WHAT TO PRODUCE
From the entries below, list each line with "your".

[RECORD EXTRACTS]

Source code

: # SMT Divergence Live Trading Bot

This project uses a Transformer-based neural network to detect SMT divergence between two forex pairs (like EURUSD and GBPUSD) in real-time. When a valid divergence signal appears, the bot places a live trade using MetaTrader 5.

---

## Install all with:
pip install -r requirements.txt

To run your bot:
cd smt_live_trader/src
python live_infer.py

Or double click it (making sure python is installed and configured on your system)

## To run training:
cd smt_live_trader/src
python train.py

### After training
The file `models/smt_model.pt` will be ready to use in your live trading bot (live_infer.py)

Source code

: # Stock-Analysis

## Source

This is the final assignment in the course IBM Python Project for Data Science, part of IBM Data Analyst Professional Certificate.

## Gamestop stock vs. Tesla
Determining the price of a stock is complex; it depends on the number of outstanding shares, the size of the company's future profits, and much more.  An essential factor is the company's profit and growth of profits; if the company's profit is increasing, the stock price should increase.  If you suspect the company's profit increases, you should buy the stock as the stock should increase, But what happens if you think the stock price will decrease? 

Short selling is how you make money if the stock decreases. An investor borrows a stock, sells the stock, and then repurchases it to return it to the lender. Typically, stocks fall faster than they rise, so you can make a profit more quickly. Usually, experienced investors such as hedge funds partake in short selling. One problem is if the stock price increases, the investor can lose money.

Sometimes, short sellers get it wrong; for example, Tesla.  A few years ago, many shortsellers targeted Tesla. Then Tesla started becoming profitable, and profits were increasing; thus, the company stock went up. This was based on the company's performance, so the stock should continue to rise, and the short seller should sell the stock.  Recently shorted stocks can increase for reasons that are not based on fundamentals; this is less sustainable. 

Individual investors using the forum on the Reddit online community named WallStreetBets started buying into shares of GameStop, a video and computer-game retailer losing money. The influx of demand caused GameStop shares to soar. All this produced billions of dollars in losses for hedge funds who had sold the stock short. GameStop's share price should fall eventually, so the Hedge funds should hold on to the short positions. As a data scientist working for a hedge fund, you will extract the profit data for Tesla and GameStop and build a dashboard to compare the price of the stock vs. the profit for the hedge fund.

[/RECORD EXTRACTS]

ANSWER TO THIS EXERCISE
To run your bot:
Or double click it (making sure python is installed and configured on your system)
The file `models/smt_model.pt` will be ready to use in your live trading bot (live_infer.py)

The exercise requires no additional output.